Given these concerns, U.S. Office of Inspector General recently contracted with the independent certified public accounting firm of Harper, Rains, Knight & Company, P.A. (HRK) to conduct an audit to determine if OWCP had indeed effectively managed pharmaceutical spending in the FECA program since the 2015-2016 audit.

To answer this question, HRK’s audit included: analyzing 6 years of pharmaceutical data covering Fiscal Year 2015 through Fiscal Year 2020; interviewing OWCP management; reviewing OWCP policies, procedures, and other documentation; and comparing the FECA program to industry best practices and other workers’ compensation programs.

The March 2023 Office of Inspector General audit report found that OWCP did not effectively manage pharmaceutical spending in the FECA program from Fiscal Year 2015 through Fiscal Year 2020. Specifically, OWCP did not pay the best available prices for prescription drugs. HRK identified up to $321.26 million in excess spending during the audit period.

In addition, OWCP did not effectively monitor pharmaceutical policy changes to ensure implementation, resulting in claimants receiving thousands of inappropriate prescriptions and potentially lethal drugs, including 1,330 prescriptions for fast-acting fentanyl after issuing a policy that restricted its use.

HRK also found OWCP failed to timely identify and address emerging issues and did not perform sufficient oversight of prescription drugs that are highly scrutinized and rarely covered in workers’ compensation programs. As a result, OWCP spent hundreds of millions of dollars on drugs that may not have been necessary or appropriate for FECA claimants.

Finally, HRK found OWCP lacked sufficient clinical expertise and guidelines to ensure appropriate pharmaceutical decisions, which could negatively impact claimants’ health, recovery, and return to work.

Remarkably the current audit noted that “Health Affairs, a peer-reviewed journal of health policy that has been cited by government officials and national media, reported that prescription drug rebates can sometimes reach 50 percent or more of list price and total Medicare Part D drug spending offset by rebates on brand name drugs in 2018 was 25 percent.”

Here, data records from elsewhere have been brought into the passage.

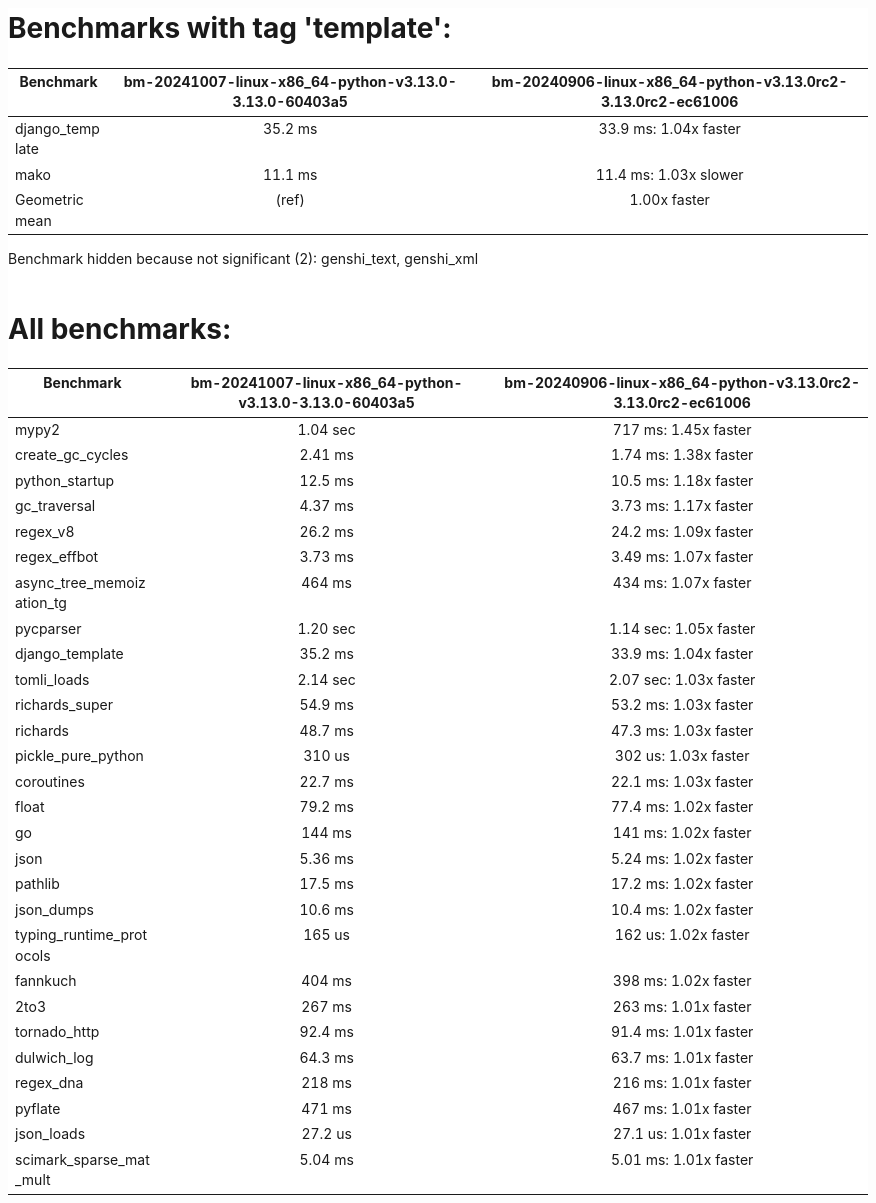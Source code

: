 Benchmarks with tag 'template':
===============================

| Benchmark       | bm-20241007-linux-x86_64-python-v3.13.0-3.13.0-60403a5 | bm-20240906-linux-x86_64-python-v3.13.0rc2-3.13.0rc2-ec61006 |
|-----------------|:------------------------------------------------------:|:------------------------------------------------------------:|
| django_template | 35.2 ms                                                | 33.9 ms: 1.04x faster                                        |
| mako            | 11.1 ms                                                | 11.4 ms: 1.03x slower                                        |
| Geometric mean  | (ref)                                                  | 1.00x faster                                                 |

Benchmark hidden because not significant (2): genshi_text, genshi_xml

All benchmarks:
===============

| Benchmark                  | bm-20241007-linux-x86_64-python-v3.13.0-3.13.0-60403a5 | bm-20240906-linux-x86_64-python-v3.13.0rc2-3.13.0rc2-ec61006 |
|----------------------------|:------------------------------------------------------:|:------------------------------------------------------------:|
| mypy2                      | 1.04 sec                                               | 717 ms: 1.45x faster                                         |
| create_gc_cycles           | 2.41 ms                                                | 1.74 ms: 1.38x faster                                        |
| python_startup             | 12.5 ms                                                | 10.5 ms: 1.18x faster                                        |
| gc_traversal               | 4.37 ms                                                | 3.73 ms: 1.17x faster                                        |
| regex_v8                   | 26.2 ms                                                | 24.2 ms: 1.09x faster                                        |
| regex_effbot               | 3.73 ms                                                | 3.49 ms: 1.07x faster                                        |
| async_tree_memoization_tg  | 464 ms                                                 | 434 ms: 1.07x faster                                         |
| pycparser                  | 1.20 sec                                               | 1.14 sec: 1.05x faster                                       |
| django_template            | 35.2 ms                                                | 33.9 ms: 1.04x faster                                        |
| tomli_loads                | 2.14 sec                                               | 2.07 sec: 1.03x faster                                       |
| richards_super             | 54.9 ms                                                | 53.2 ms: 1.03x faster                                        |
| richards                   | 48.7 ms                                                | 47.3 ms: 1.03x faster                                        |
| pickle_pure_python         | 310 us                                                 | 302 us: 1.03x faster                                         |
| coroutines                 | 22.7 ms                                                | 22.1 ms: 1.03x faster                                        |
| float                      | 79.2 ms                                                | 77.4 ms: 1.02x faster                                        |
| go                         | 144 ms                                                 | 141 ms: 1.02x faster                                         |
| json                       | 5.36 ms                                                | 5.24 ms: 1.02x faster                                        |
| pathlib                    | 17.5 ms                                                | 17.2 ms: 1.02x faster                                        |
| json_dumps                 | 10.6 ms                                                | 10.4 ms: 1.02x faster                                        |
| typing_runtime_protocols   | 165 us                                                 | 162 us: 1.02x faster                                         |
| fannkuch                   | 404 ms                                                 | 398 ms: 1.02x faster                                         |
| 2to3                       | 267 ms                                                 | 263 ms: 1.01x faster                                         |
| tornado_http               | 92.4 ms                                                | 91.4 ms: 1.01x faster                                        |
| dulwich_log                | 64.3 ms                                                | 63.7 ms: 1.01x faster                                        |
| regex_dna                  | 218 ms                                                 | 216 ms: 1.01x faster                                         |
| pyflate                    | 471 ms                                                 | 467 ms: 1.01x faster                                         |
| json_loads                 | 27.2 us                                                | 27.1 us: 1.01x faster                                        |
| scimark_sparse_mat_mult    | 5.04 ms                                                | 5.01 ms: 1.01x faster                                        |
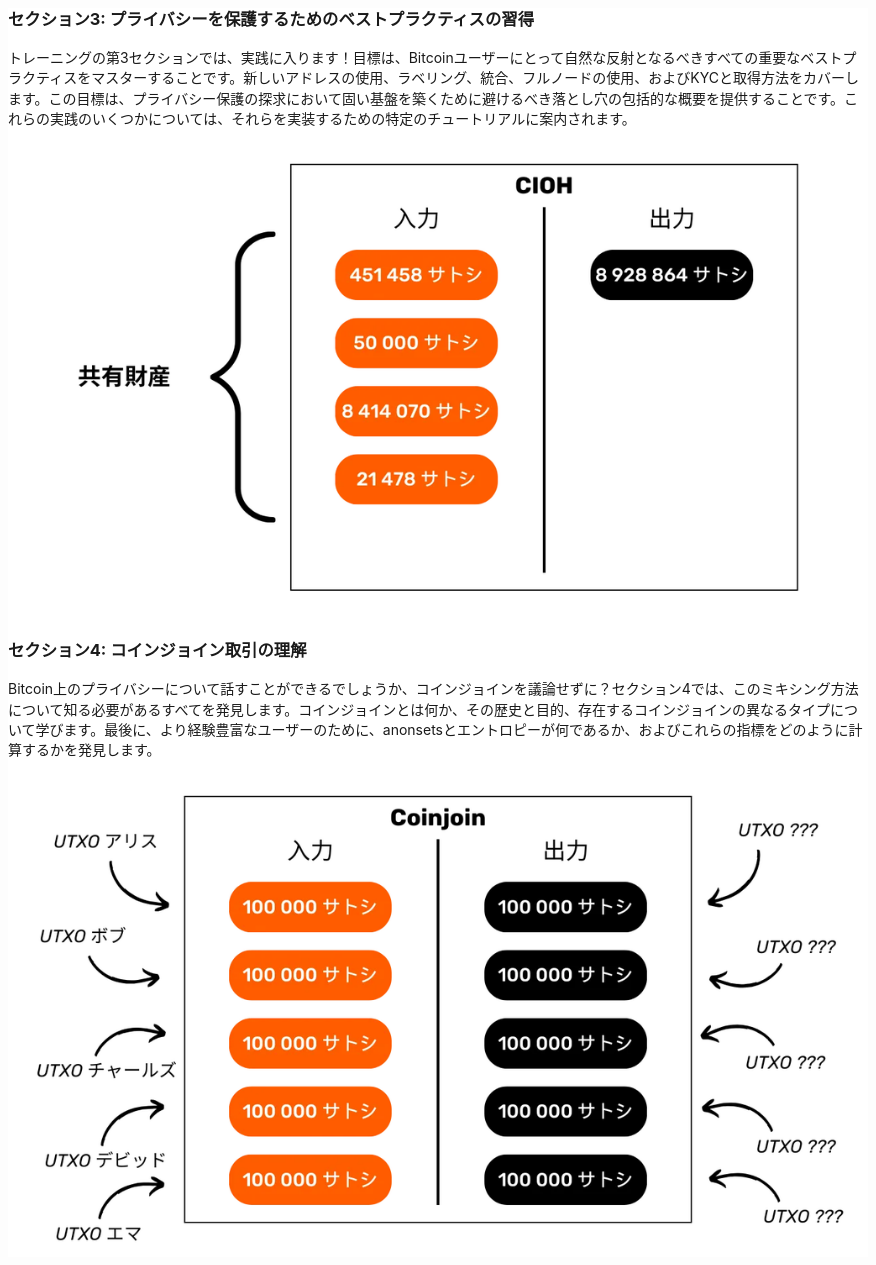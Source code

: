 ### セクション3: プライバシーを保護するためのベストプラクティスの習得

トレーニングの第3セクションでは、実践に入ります！目標は、Bitcoinユーザーにとって自然な反射となるべきすべての重要なベストプラクティスをマスターすることです。新しいアドレスの使用、ラベリング、統合、フルノードの使用、およびKYCと取得方法をカバーします。この目標は、プライバシー保護の探求において固い基盤を築くために避けるべき落とし穴の包括的な概要を提供することです。これらの実践のいくつかについては、それらを実装するための特定のチュートリアルに案内されます。

![BTC204](assets/ja/11/3.webp)

### セクション4: コインジョイン取引の理解

Bitcoin上のプライバシーについて話すことができるでしょうか、コインジョインを議論せずに？セクション4では、このミキシング方法について知る必要があるすべてを発見します。コインジョインとは何か、その歴史と目的、存在するコインジョインの異なるタイプについて学びます。最後に、より経験豊富なユーザーのために、anonsetsとエントロピーが何であるか、およびこれらの指標をどのように計算するかを発見します。

![BTC204](assets/ja/11/4.webp)
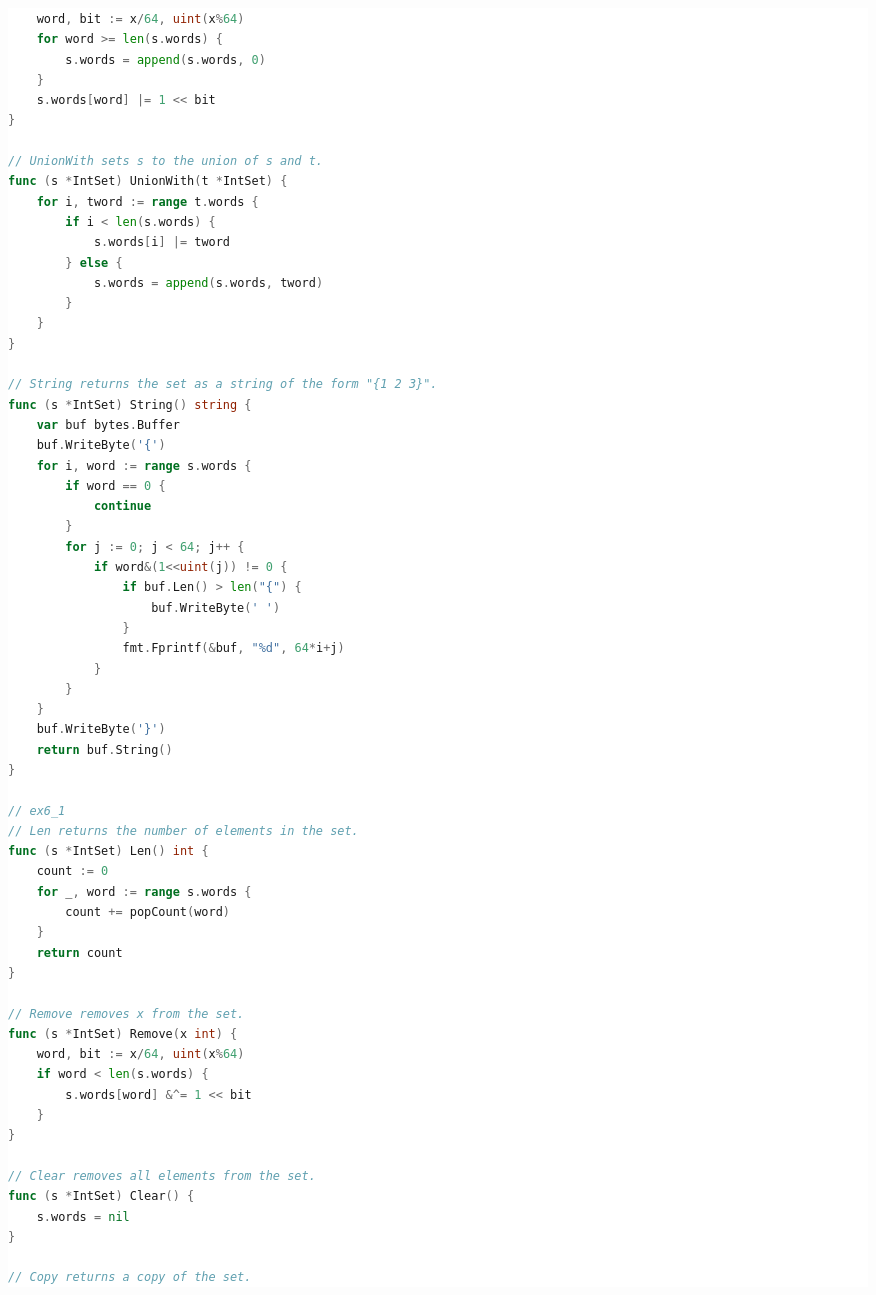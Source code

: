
 ```go
	word, bit := x/64, uint(x%64)
	for word >= len(s.words) {
		s.words = append(s.words, 0)
	}
	s.words[word] |= 1 << bit
}

// UnionWith sets s to the union of s and t.
func (s *IntSet) UnionWith(t *IntSet) {
	for i, tword := range t.words {
		if i < len(s.words) {
			s.words[i] |= tword
		} else {
			s.words = append(s.words, tword)
		}
	}
}

// String returns the set as a string of the form "{1 2 3}".
func (s *IntSet) String() string {
	var buf bytes.Buffer
	buf.WriteByte('{')
	for i, word := range s.words {
		if word == 0 {
			continue
		}
		for j := 0; j < 64; j++ {
			if word&(1<<uint(j)) != 0 {
				if buf.Len() > len("{") {
					buf.WriteByte(' ')
				}
				fmt.Fprintf(&buf, "%d", 64*i+j)
			}
		}
	}
	buf.WriteByte('}')
	return buf.String()
}

// ex6_1
// Len returns the number of elements in the set.
func (s *IntSet) Len() int {
	count := 0
	for _, word := range s.words {
		count += popCount(word)
	}
	return count
}

// Remove removes x from the set.
func (s *IntSet) Remove(x int) {
	word, bit := x/64, uint(x%64)
	if word < len(s.words) {
		s.words[word] &^= 1 << bit
	}
}

// Clear removes all elements from the set.
func (s *IntSet) Clear() {
	s.words = nil
}

// Copy returns a copy of the set.
```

Even though incorporating rebates can result in substantial savings, OWCP indicated it did not incorporate prescription drug manufacturer rebates in the FECA pharmaceutical program. According to OWCP officials, the FECA program never had a mechanism, or a contract, to incorporate rebates for pharmacy expenditures during the audit period.”

On the topic of appropriate prescriptions, the new audit continued to say that “OWCP issued significant policy and process changes related to claimant prescriptions prior to and during the audit period. Although these changes were intended to improve claimant safety and save costs, OWCP did not ensure the changes were properly implemented.”

“This occurred because OWCP did not effectively monitor its bill pay vendor, who was responsible for implementing these changes. As a result, OWCP allowed claimants to receive thousands of inappropriate prescriptions and potentially lethal drugs, which could have caused serious harm to claimants.”

For example, OWCP paid for more than 98 percent (1,330 of 1,348) of prescriptions for fast-acting fentanyl, a potentially lethal and extremely addictive drug, without evidence of required cancer diagnoses.”

HRK made 10 recommendations to OWCP to strengthen management of pharmaceuticals in the FECA program, specifically regarding: evaluating alternate pricing methodologies, ensuring implementation of and adherence to policies, identifying emerging issues by developing and implementing an ongoing pharmaceutical monitoring program, ensuring sufficient clinical expertise among FECA staff, and using evidence-based clinical guidelines to inform prescription drug coverage policies.

OWCP generally agreed with the latest recommendations.